Утром первого дня экипаж полицейских произвел задержание «подозреваемых». Это оказалось довольно неожиданным. Будущим «заключенным» были предъявлены обвинения, на них надели наручники и с завязанными глазами на полицейской машине привезли в помещение «тюрьмы». Там «охранники» по протоколу провели прием поступивших: их обыскали, раздели догола, обрызгали из баллончика с дезодорантом, якобы для дезинфекции, одели в новую тюремную форму. Этой формой были робы с номерами, под которыми запрещалось что-либо носить. На щиколотку «заключенным» надели цепочку с замком, а волосы закрыли нейлоновой шапочкой. Выполнение процедур предназначалось для того, чтобы придать еще большего реализма тюремной обстановке, а форма и присвоение номеров способствовали «деперсонализации» «заключенных».

«Деперсонализации» были подвергнуты и «охранники». Им были выданы одинаковые рубашки цвета хаки, деревянные полицейские палки, свистки и черные очки. Эти атрибуты носили символический характер. Палки применять запрещалось, однако все это должно было способствовать вживанию волонтеров в свои роли, а также формированию новой идентичности. Как показал эксперимент, это произошло даже быстрее и радикальней, чем могли предположить организаторы. Пожалуй, наиболее явно это стало проявляться во время «пересчетов».

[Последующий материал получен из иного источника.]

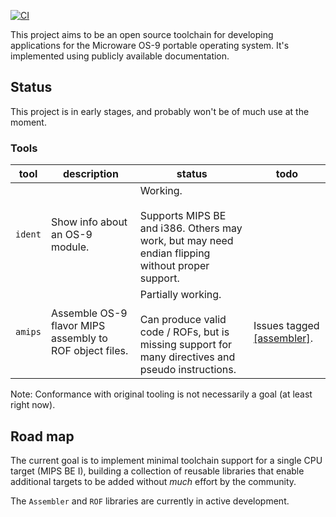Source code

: [![CI](https://github.com/kevinhartman/os9-toolchain/workflows/CI/badge.svg)](https://github.com/kevinhartman/os9-toolchain/actions?query=workflow%3ACI)

This project aims to be an open source toolchain for developing applications for the Microware OS-9 portable operating system. It's implemented using publicly available documentation.

## Status
This project is in early stages, and probably won't be of much use at the moment.

### Tools
| tool    | description                                             | status                                                                                                                        | todo                                                                                                                        |
|---------|---------------------------------------------------------|-------------------------------------------------------------------------------------------------------------------------------|-----------------------------------------------------------------------------------------------------------------------------|
| `ident` | Show info about an OS-9 module.                         | Working.<br><br> Supports MIPS BE and i386. Others may work, but may need endian flipping without proper support.             |                                                                                                                             |
| `amips` | Assemble OS-9 flavor MIPS assembly to ROF object files. | Partially working.<br><br> Can produce valid code / ROFs, but is missing support for many directives and pseudo instructions. | Issues tagged [[assembler]](https://github.com/kevinhartman/open-mwos-sdk/issues?q=is%3Aissue+is%3Aopen+label%3Aassembler). |

Note: Conformance with original tooling is not necessarily a goal (at least right now).

## Road map
The current goal is to implement minimal toolchain support for a single CPU target (MIPS BE I), building a collection of reusable libraries that enable additional targets to be added without *much* effort by the community.

The `Assembler` and `ROF` libraries are currently in active development.
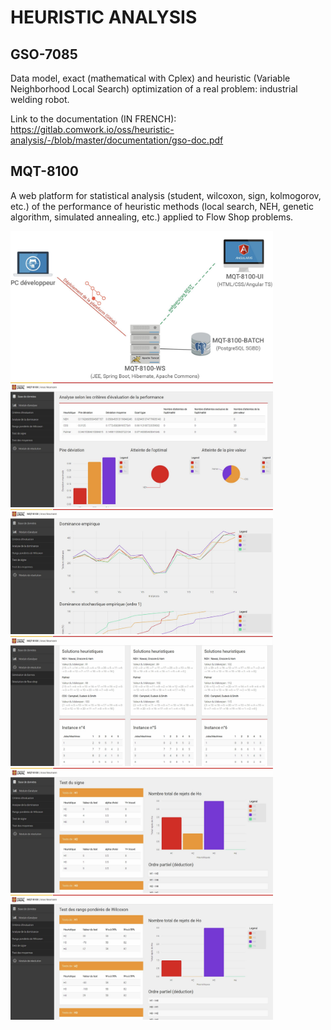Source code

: # HEURISTIC ANALYSIS

## GSO-7085
Data model, exact (mathematical with Cplex) and heuristic (Variable Neighborhood Local Search) optimization of a real problem: industrial welding robot.

Link to the documentation (IN FRENCH): https://gitlab.comwork.io/oss/heuristic-analysis/-/blob/master/documentation/gso-doc.pdf

## MQT-8100
A web platform for statistical analysis (student, wilcoxon, sign, kolmogorov, etc.) of the performance of heuristic methods (local search, NEH, genetic algorithm, simulated annealing, etc.) applied to Flow Shop problems.

<p float="left">
    <img src="/documentation/1.png" width="420">
    <img src="/documentation/2.png" width="420">
    <img src="/documentation/3.png" width="420">
    <img src="/documentation/4.png" width="420">
    <img src="/documentation/5.png" width="420">
    <img src="/documentation/6.png" width="420">
</p>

Эта рутинная процедура формально предназначалась для проверки наличия всех «заключенных» на месте. Первые пересчеты также предназначались для ознакомления заключенных со своими номерами. Но «охранники», ощутив свою власть над «заключенными», превратили процедуру в психологическое истязание. С шутками и издевками они заставляли «заключенных» десятки раз повторять номера, в разных порядках, с разными интонациями, пропевая их, делая различные жесты. «Заключенные» недоумевали. Однако любые попытки сопротивляться этим издевательствам стали вызывать агрессию. «Охранники», освоившись со своей ролью, осознавшие собственную безнаказанность, заставляли десятками раз повторять одно и то же. Тех, кто не выполнял команды или делал это неохотно, раздевали догола, заставляли приседать или отжиматься. Через некоторое время и это стало казаться недостаточным: «охранники» стали ставить на отжимающихся ноги или заставляли других «заключенных» садиться сверху. Пересчеты, которые должны были длиться десять минут, стали растягиваться на часы.

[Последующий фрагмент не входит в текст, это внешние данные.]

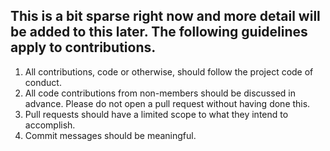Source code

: ## This is a bit sparse right now and more detail will be added to this later. The following guidelines apply to contributions.


1. All contributions, code or otherwise, should follow the project code of conduct.
2. All code contributions from non-members should be discussed in advance. Please do not open a pull request without having done this.
3. Pull requests should have a limited scope to what they intend to accomplish.
4. Commit messages should be meaningful.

Издевательское поведение «охранников» вызвало протест среди «заключенных». Им было трудно смириться с подобным произволом, ведь в их представлении «охранники» не отличались от «заключенных»: и те и другие были просто участниками психологического эксперимента, и роли были определены случайным образом. На второй день мятежники забаррикадировали собственные камеры и отказались выходить. Но сопротивление вызвало еще большую агрессию со стороны «охранников». Мятеж был подавлен с крайней жестокостью. «Охранники» вызвали дополнительную смену в подмогу и стали распылять огнетушители через решетки в камеры. Задыхающиеся «заключенные» вынуждены были сдаться, но им не удалось избежать наказания. Наиболее непокорных заключили в изолятор, у остальных забрали кровати и постельное белье. Но даже на бетонном полу им не удавалось выспаться.

«Охранники» стали проводить пересчеты и ночью с новыми и новыми издевательствами. Нервные срывы и беспомощность «заключенных», казалось, вызывали еще больше энтузиазма. «Охранники» стали раньше приходить на работу и придумывали все больше и больше бесполезных и абсурдных действий, которые они вынуждали совершать «заключенных» (например, заправлять и разглаживать постель, перетаскивать с места на место пустые коробки и т. п.). Более того, они запретили бунтарям пользование туалетом — это стало привилегией наиболее послушных «заключенных». Остальным в камеры поставили ведра, так что вскоре запах и гигиеническое состояние «тюрьмы» стало совершенно безобразным. Когда издевательства стали носить порнографический характер, руководитель эксперимента вынужден был вмешаться. За пять дней молодые, психически здоровые ребята из благополучных семей, никогда не проявлявшие склонность к насилию, превратились в садистов. Как это могло случиться? Откуда возникла такая изощренность и изобретательность в способах унижения?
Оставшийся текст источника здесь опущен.